Centre for Genomic Regulation (CRG), The Barcelona Institute for Science and Technology, Dr. Aiguader 88, 08003 Barcelona, Spain.
Universitat Pompeu Fabra (UPF), Barcelona, Spain.
Nucleic Acids Res. 2018 May 4;46(8):3852-3863. doi: 10.1093/nar/gky228.
The speed at which new genomes are being sequenced highlights the need for genome-wide methods capable of predicting protein-DNA interactions. Here, we present PADA1, a generic algorithm that accurately models structural complexes and predicts the DNA-binding regions of resolved protein structures. PADA1 relies on a library of protein and double-stranded DNA fragment pairs obtained from a training set of 2103 DNA-protein complexes. It includes a fast statistical force field computed from atom-atom distances, to evaluate and filter the 3D docking models. Using published benchmark validation sets and 212 DNA-protein structures published after 2016 we predicted the DNA-binding regions with an RMSD of <1.8 Å per residue in >95% of the cases. We show that the quality of the docked templates is compatible with FoldX protein design tool suite to identify the crystallized DNA molecule sequence as the most energetically favorable in 80% of the cases. We highlighted the biological potential of PADA1 by reconstituting DNA and protein conformational changes upon protein mutagenesis of a meganuclease and its variants, and by predicting DNA-binding regions and nucleotide sequences in proteins crystallized without DNA. These results opens up new perspectives for the engineering of DNA-protein interfaces.
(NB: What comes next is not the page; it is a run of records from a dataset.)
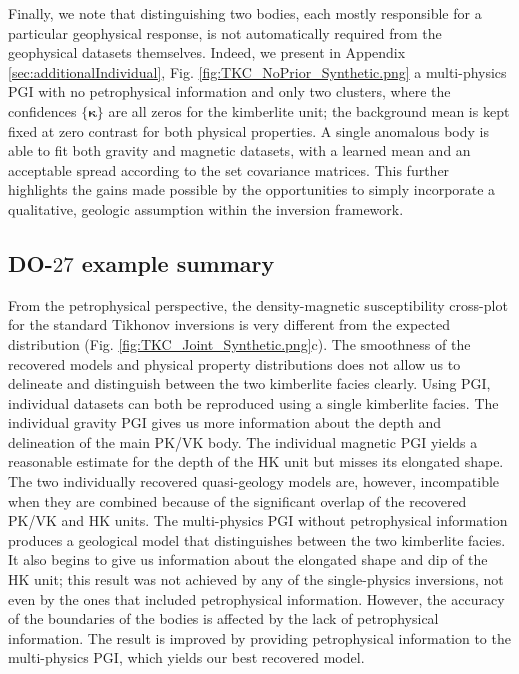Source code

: \documentclass[extra, mreferee]{gji_joint} %
\begin{document}
Finally, we note that distinguishing two bodies, each mostly responsible for a particular geophysical response, is not automatically required from the geophysical datasets themselves. Indeed, we present in Appendix \ref{sec:additionalIndividual}, Fig. \ref{fig:TKC_NoPrior_Synthetic.png} a multi-physics PGI with no petrophysical information and only two clusters, where the confidences $\{\mathbf{\kappa}\}$ are all zeros for the kimberlite unit; the background mean is kept fixed at zero contrast for both physical properties. A single anomalous body is able to fit both gravity and magnetic datasets, with a learned mean and an acceptable spread according to the set covariance matrices. This further highlights the gains made possible by the opportunities to simply incorporate a qualitative, geologic assumption within the inversion framework.

\subsection{DO-$27$ example summary}

From the petrophysical perspective, the density-magnetic susceptibility cross-plot for the standard Tikhonov inversions is very different from the expected distribution (Fig. \ref{fig:TKC_Joint_Synthetic.png}c). The smoothness of the recovered models and physical property distributions does not allow us to delineate and distinguish between the two kimberlite facies clearly. Using PGI, individual datasets can both be reproduced using a single kimberlite facies. The individual gravity PGI gives us more information about the depth and delineation of the main PK/VK body. The individual magnetic PGI yields a reasonable estimate for the depth of the HK unit but misses its elongated shape. The two individually recovered quasi-geology models are, however, incompatible when they are combined because of the significant overlap of the recovered PK/VK and HK units. The multi-physics PGI without petrophysical information produces a geological model that distinguishes between the two kimberlite facies. It also begins to give us information about the elongated shape and dip of the HK unit; this result was not achieved by any of the single-physics inversions, not even by the ones that included petrophysical information. However, the accuracy of the boundaries of the bodies is affected by the lack of petrophysical information. The result is improved by providing petrophysical information to the multi-physics PGI, which yields our best recovered model.
\end{document}

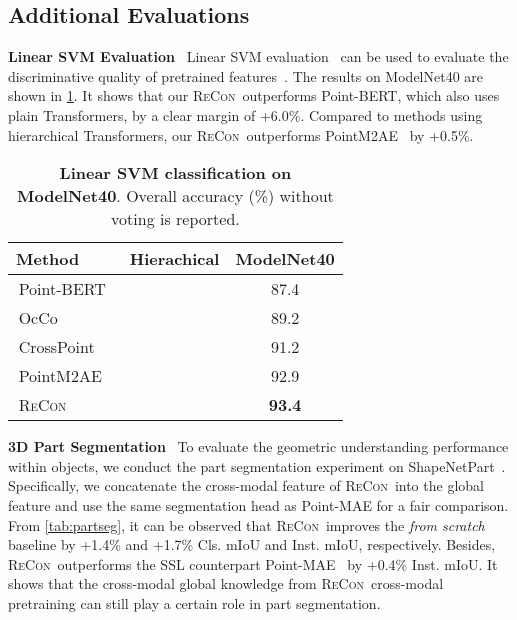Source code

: \documentclass{article}
\theoremstyle{plain}
\theoremstyle{definition}
\theoremstyle{remark}
\def\recon{{\scshape ReCon}}
\newcommand{\reconcolor}[1]{\textcolor{reconcolor}{#1}}
\newcommand{\vitcolor}[1]{\textcolor{vitcolor}{#1}}
\newcommand{\br}{\reconcolor{\,}} \newcommand{\bv}{\vitcolor{\,}}  \newcommand{\bs}{\vitcolor{\,}} \newcommand{\bh}{\reconcolor{\,}}
\begin{document}
\subsection{Additional Evaluations}\label{app:add_eva}
\vspace{-5pt}
\textbf{Linear SVM Evaluation}~
Linear SVM evaluation~\citep{MarginSVM92,SLTheory98} can be used to evaluate the discriminative quality of pretrained features~\citep{BenchmarkSSL19}. The results on ModelNet40 are shown in \cref{tab:linear}. It shows that our \recon\ outperforms Point-BERT, which also uses plain Transformers, by a clear margin of +6.0\%. 
Compared to methods using hierarchical Transformers, our \recon\ outperforms PointM2AE~\citep{PointM2AE22} by +0.5\%.
\begin{table}[h!]
\vspace{-10pt}
\caption{\textbf{Linear SVM classification on ModelNet40}. Overall accuracy (\%) without voting is reported.} \label{tab:linear}
\begin{center}
\begin{tabular}{lcc}
\toprule[0.95pt]
Method & Hierachical & ModelNet40\\
\midrule[0.6pt]
\bv Point-BERT~\citep{PointBERT} &  & 87.4\\
\bs OcCo~\citep{OcCo} &  & 89.2\\
\bs CrossPoint~\citep{CrossPoint22} &  & 91.2\\
\bh PointM2AE~\citep{PointM2AE22} &  & 92.9\\
\rowcolor{linecolor}\br \recon  &  & \textbf{93.4}\\
\bottomrule[0.95pt]
\end{tabular}
\end{center}
\vspace{-10pt}
\end{table} 
\textbf{3D Part Segmentation}~
To evaluate the geometric understanding performance within objects, we conduct the part segmentation experiment on ShapeNetPart~\citep{ShapeNetPart16}. 
Specifically, we concatenate the cross-modal feature of \recon\ into the global feature and use the same segmentation head as Point-MAE for a fair comparison. 
From \cref{tab:partseg}, it can be observed that \recon\ improves the \textit{from scratch} baseline by +1.4\% and +1.7\% Cls. mIoU and Inst. mIoU, respectively. 
Besides, \recon\ outperforms the SSL counterpart Point-MAE~\citep{PointMAE} by +0.4\% Inst. mIoU. 
It shows that the cross-modal global knowledge from \recon~cross-modal pretraining can still play a certain role in part segmentation.
\end{document}
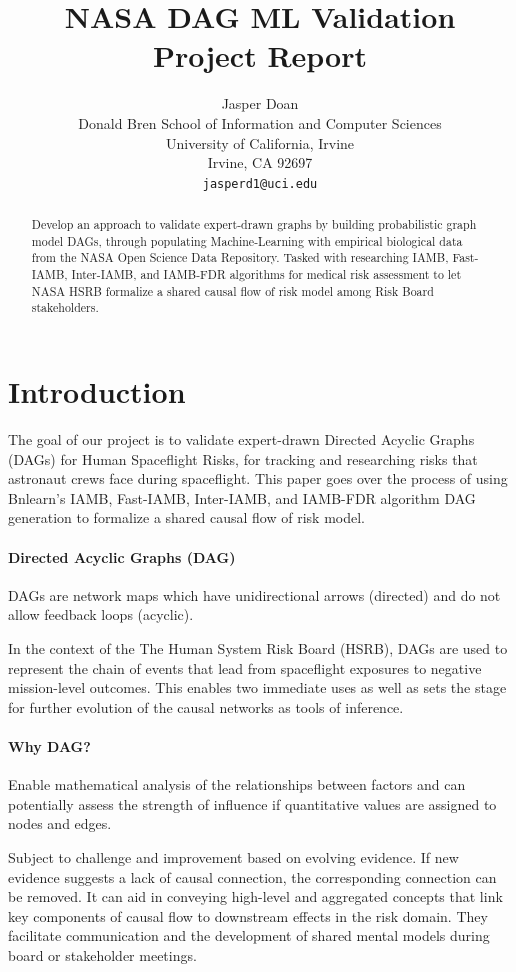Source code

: \documentclass{article}
\title{NASA DAG ML Validation Project Report}
\author{
  Jasper Doan \\
  Donald Bren School of Information and Computer Sciences\\
  University of California, Irvine\\
  Irvine, CA 92697 \\
  \texttt{jasperd1@uci.edu} \\
}
\begin{document}
\maketitle
\begin{abstract}
Develop an approach to validate expert-drawn graphs by building probabilistic graph model DAGs, through populating Machine-Learning with empirical biological data from the NASA Open Science Data Repository. Tasked with researching IAMB, Fast-IAMB, Inter-IAMB, and IAMB-FDR algorithms for medical risk assessment to let NASA HSRB formalize a shared causal flow of risk model among Risk Board stakeholders. 
\end{abstract}




\section{Introduction}
The goal of our project is to validate expert-drawn Directed Acyclic Graphs (DAGs) for Human Spaceflight Risks, for tracking and researching risks that astronaut crews face during spaceflight.
This paper goes over the process of using Bnlearn's IAMB, Fast-IAMB, Inter-IAMB, and IAMB-FDR algorithm DAG generation to formalize a shared causal flow of risk model.

\paragraph{Directed Acyclic Graphs (DAG)}
DAGs are network maps which have unidirectional arrows (directed) and do not allow feedback loops (acyclic). 

In the context of the The Human System Risk Board (HSRB), DAGs are used to represent the chain of events that lead from spaceflight exposures to negative mission-level outcomes. This enables two immediate uses as well as sets the stage for further evolution of the causal networks as tools of inference.

\paragraph{Why DAG?}
Enable mathematical analysis of the relationships between factors and can potentially assess the strength of influence if quantitative values are assigned to nodes and edges.

Subject to challenge and improvement based on evolving evidence. If new evidence suggests a lack of causal connection, the corresponding connection can be removed.
It can aid in conveying high-level and aggregated concepts that link key components of causal flow to downstream effects in the risk domain.
They facilitate communication and the development of shared mental models during board or stakeholder meetings.
\end{document}
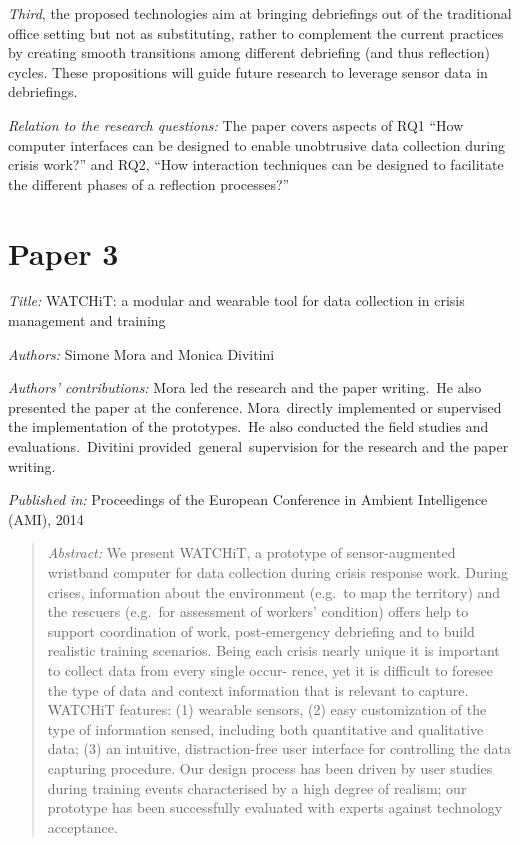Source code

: \emph{Third}, the proposed technologies aim at bringing debriefings out
of the traditional office setting but not as substituting, rather to
complement the current practices by creating smooth transitions among
different debriefing (and thus reflection) cycles. These propositions
will guide future research to leverage sensor data in debriefings.

\emph{Relation to the research questions:} The paper covers aspects of
RQ1 ``How computer interfaces can be designed to enable unobtrusive data
collection during crisis work?'' and RQ2, ``How interaction techniques
can be designed to facilitate the different phases of a reflection
processes?''

\section{Paper 3}\label{paper-3}

\emph{Title:} WATCHiT: a modular and wearable tool for data collection
in crisis management and training

\emph{Authors:} Simone Mora and Monica Divitini

\emph{Authors' contributions:} Mora led the research and the paper
writing.~He also presented the paper at the conference. Mora~directly
implemented or supervised the implementation of the prototypes.~He also
conducted the field studies and evaluations.~Divitini
provided~general~supervision for the research and the paper writing.

\emph{Published in:} Proceedings of the European Conference in Ambient
Intelligence (AMI), 2014

\begin{quote}
\emph{Abstract:} We present WATCHiT, a prototype of sensor-augmented
wristband computer for data collection during crisis response work.
During crises, information about the environment (e.g.~to map the
territory) and the rescuers (e.g.~for assessment of workers' condition)
offers help to support coordination of work, post-emergency debriefing
and to build realistic training scenarios. Being each crisis nearly
unique it is important to collect data from every single occur- rence,
yet it is difficult to foresee the type of data and context information
that is relevant to capture. WATCHiT features: (1) wearable sensors, (2)
easy customization of the type of information sensed, including both
quantitative and qualitative data; (3) an intuitive, distraction-free
user interface for controlling the data capturing procedure. Our design
process has been driven by user studies during training events
characterised by a high degree of realism; our prototype has been
successfully evaluated with experts against technology acceptance.
\end{quote}

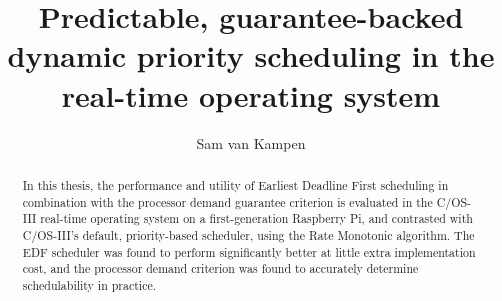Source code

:\documentclass[twoside]{uva-inf-bachelor-thesis}
\title{Predictable, guarantee-backed\\dynamic priority scheduling in the \ucosiii real-time operating system}
\author{Sam van Kampen}
\newcommand{\ucosiii}{\textmu C/OS-III\xspace}
\begin{document}
\maketitle

\begin{abstract}
    In this thesis, the performance and utility of Earliest Deadline First scheduling in combination with the processor demand guarantee criterion is evaluated in the \ucosiii real-time operating system on a first-generation Raspberry Pi, and contrasted with \ucosiii's default, priority-based scheduler, using the Rate Monotonic algorithm. The EDF scheduler was found to perform significantly better at little extra implementation cost, and the processor demand criterion was found to accurately determine schedulability in practice.
\end{abstract}


\tableofcontents

%
%
%
%



%
%
%
%



%
%
%
%



%
%
%
%



%
%
%
%



%
%
%
%



%
%



{
    \hfuzz=8pt
    \printbibliography
}
\end{document}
新基因组测序的速度凸显了对能够预测蛋白质-DNA 相互作用的全基因组方法的需求。在这里,我们提出了 PADA1,这是一种通用算法,能够准确地模拟结构复合物,并预测已解析蛋白质结构的 DNA 结合区域。PADA1 依赖于从 2103 个 DNA-蛋白质复合物的训练集中获得的蛋白质和双链 DNA 片段对的库。它包括一个从原子间距离计算得出的快速统计力场,用于评估和筛选 3D 对接模型。使用已发表的基准验证集和 2016 年后发表的 212 个 DNA-蛋白质结构,我们预测 DNA 结合区域的 RMSD 小于 1.8 Å/残基,在>95%的情况下。我们表明,对接模板的质量与 FoldX 蛋白质设计工具套件兼容,可识别结晶 DNA 分子序列作为 80%情况下最具能量优势的序列。我们通过重新构建在核酸酶及其变体的蛋白质突变后 DNA 和蛋白质构象变化,以及预测没有 DNA 的蛋白质结晶中的 DNA 结合区域和核苷酸序列,突出了 PADA1 的生物学潜力。这些结果为 DNA-蛋白质界面的工程设计开辟了新的前景。